On Sat, Nov 2, 2019 at 8:52 PM Konstantin Gredeskoul <kigster@xxxxxxxxx> wrote:
A related question is — how can you avoid doing auto vacuum during the busy peak hours, and do more aggressive auto vacuuming at night during low traffic? Is that possible?I tried achieving that with a manual vacuum, but that causes all replicas to get far behind while it’s running, which is also not acceptable.
What is the main concern here? Disk IO? So we want to allow autovacuum workers to hit our disks less during busy hours and more during quiet hours, right?
If so, then one of the ideas here could be the changing quotas for the autovacuum workers dynamically using cron or its alternative:
1) throttle autovacuum before peak hours, changing autovacuum_vacuum_cost_delay (or autovacuum_vacuum_cost_limit). The pre-12 default settings (_cost_delay 20ms and cost_limit 200) will give all the workers the shared "quota" that means, roughly, 8 MiB/s for reads, less for writes (good article: https://www.2ndquadrant.com/en/blog/autovacuum-tuning-basics/), and in 12 (where _cost_delay was reduced to 2ms) it will be ~80 MiB/s.
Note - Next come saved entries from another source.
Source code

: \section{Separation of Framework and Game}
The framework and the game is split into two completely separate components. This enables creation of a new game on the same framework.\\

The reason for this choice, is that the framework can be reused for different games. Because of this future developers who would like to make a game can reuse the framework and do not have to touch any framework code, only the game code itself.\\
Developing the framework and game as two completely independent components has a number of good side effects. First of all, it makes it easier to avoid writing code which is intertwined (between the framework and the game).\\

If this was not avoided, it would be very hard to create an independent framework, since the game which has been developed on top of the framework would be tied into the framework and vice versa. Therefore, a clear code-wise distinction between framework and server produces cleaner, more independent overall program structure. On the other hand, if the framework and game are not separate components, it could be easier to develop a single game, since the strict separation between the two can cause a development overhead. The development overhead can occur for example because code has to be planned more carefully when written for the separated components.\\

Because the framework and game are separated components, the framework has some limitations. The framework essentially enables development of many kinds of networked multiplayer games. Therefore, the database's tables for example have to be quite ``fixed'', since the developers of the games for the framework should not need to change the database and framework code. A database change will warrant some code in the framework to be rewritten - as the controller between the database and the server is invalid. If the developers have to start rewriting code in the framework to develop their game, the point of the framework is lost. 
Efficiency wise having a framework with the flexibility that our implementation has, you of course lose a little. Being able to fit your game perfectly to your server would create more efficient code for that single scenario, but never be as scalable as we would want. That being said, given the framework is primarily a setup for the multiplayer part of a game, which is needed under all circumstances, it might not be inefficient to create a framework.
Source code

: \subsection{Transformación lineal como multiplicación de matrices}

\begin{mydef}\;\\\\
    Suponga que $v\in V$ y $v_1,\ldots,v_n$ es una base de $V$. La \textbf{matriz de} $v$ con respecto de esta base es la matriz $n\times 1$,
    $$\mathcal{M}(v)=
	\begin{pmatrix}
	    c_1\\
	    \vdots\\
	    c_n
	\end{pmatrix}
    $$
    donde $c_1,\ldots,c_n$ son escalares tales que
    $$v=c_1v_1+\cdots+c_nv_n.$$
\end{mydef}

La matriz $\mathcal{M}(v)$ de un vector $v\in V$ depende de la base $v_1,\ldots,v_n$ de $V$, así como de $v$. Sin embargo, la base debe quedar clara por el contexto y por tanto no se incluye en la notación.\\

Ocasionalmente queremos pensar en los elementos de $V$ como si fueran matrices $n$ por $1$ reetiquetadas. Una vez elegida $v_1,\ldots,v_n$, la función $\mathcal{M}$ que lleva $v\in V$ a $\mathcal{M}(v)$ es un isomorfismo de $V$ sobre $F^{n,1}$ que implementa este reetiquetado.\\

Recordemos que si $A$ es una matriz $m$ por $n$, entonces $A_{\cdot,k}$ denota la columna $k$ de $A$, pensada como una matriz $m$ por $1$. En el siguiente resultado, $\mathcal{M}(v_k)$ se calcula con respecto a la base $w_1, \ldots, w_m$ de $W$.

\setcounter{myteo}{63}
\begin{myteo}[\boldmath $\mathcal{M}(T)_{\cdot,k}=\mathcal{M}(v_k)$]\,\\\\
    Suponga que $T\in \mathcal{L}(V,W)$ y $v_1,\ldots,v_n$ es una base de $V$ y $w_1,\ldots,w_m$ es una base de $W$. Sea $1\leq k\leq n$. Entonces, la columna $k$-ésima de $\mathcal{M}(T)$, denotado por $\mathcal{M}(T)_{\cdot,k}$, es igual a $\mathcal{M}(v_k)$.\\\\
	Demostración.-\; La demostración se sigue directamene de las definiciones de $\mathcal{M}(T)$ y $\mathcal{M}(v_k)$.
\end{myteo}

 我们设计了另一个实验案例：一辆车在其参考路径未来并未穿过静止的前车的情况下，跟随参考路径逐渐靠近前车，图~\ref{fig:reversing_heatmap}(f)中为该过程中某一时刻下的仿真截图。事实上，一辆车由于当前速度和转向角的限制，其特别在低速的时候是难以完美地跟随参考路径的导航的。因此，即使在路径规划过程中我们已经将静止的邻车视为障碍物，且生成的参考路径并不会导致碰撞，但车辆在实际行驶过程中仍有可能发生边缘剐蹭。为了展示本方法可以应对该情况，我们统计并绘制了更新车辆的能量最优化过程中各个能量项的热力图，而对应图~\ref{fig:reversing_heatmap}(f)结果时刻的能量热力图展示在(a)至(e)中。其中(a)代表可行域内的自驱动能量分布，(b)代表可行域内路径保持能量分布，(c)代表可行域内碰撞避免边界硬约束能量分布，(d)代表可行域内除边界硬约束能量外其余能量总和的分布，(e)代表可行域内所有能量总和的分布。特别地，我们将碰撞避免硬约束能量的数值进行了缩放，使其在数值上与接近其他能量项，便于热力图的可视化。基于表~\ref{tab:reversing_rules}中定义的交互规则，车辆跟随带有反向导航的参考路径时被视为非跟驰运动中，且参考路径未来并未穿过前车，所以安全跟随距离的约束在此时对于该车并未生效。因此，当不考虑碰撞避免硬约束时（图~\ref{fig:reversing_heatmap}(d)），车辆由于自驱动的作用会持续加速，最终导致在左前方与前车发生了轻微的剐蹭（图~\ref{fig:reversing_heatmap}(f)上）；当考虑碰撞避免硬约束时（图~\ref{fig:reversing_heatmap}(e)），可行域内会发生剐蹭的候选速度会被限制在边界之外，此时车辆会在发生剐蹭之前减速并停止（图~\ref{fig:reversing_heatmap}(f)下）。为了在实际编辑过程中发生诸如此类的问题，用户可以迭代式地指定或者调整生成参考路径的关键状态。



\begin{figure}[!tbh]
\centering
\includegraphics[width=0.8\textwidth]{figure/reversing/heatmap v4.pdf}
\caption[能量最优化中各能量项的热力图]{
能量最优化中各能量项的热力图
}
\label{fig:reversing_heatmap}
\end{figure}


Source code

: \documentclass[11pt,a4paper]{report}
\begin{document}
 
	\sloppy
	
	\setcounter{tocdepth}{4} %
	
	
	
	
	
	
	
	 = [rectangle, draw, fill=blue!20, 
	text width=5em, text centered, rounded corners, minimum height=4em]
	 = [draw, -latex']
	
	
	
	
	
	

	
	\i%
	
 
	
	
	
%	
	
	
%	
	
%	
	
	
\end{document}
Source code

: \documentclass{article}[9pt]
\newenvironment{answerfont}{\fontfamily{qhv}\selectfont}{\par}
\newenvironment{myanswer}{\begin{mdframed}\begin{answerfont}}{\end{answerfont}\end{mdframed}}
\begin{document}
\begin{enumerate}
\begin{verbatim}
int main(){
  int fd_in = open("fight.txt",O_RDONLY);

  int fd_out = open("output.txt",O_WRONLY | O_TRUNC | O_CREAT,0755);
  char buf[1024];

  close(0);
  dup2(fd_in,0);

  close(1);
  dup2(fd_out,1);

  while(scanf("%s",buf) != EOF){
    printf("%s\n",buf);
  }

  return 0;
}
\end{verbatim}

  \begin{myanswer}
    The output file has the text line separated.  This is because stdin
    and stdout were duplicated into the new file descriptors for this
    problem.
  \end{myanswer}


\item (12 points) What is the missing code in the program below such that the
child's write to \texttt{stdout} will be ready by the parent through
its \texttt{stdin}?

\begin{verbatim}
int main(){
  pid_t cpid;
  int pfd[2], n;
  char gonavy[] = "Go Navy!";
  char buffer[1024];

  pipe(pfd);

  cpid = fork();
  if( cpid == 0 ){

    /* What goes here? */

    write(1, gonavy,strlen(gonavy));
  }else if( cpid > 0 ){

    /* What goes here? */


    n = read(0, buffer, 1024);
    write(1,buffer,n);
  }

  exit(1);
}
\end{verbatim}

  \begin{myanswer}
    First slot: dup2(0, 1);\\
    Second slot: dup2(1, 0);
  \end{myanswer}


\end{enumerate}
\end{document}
Monitoring + logs analysis is needed to understand real IO though. Individually tuned tables will have individual quotas.
2) change those settings back to normal after busy hours.
In any case, I highly recommend to monitor "autovacuum queue" -- the list of tables that should be already autovacuumed, but they are not, due to some reasons. Having proper graphs in monitoring and alerts if the size of this "queue" exceeds some reasonable number (say, 2 * autovacuum_max_workers) will help a lot to understand the autovacuum behavior for the concrete system. Here is an excellent example of how to do it, from Avito: https://github.com/avito-tech/dba-utils/blob/master/munin/vacuum_queue, and here is my version, with some improvements: https://gitlab.com/snippets/1889668.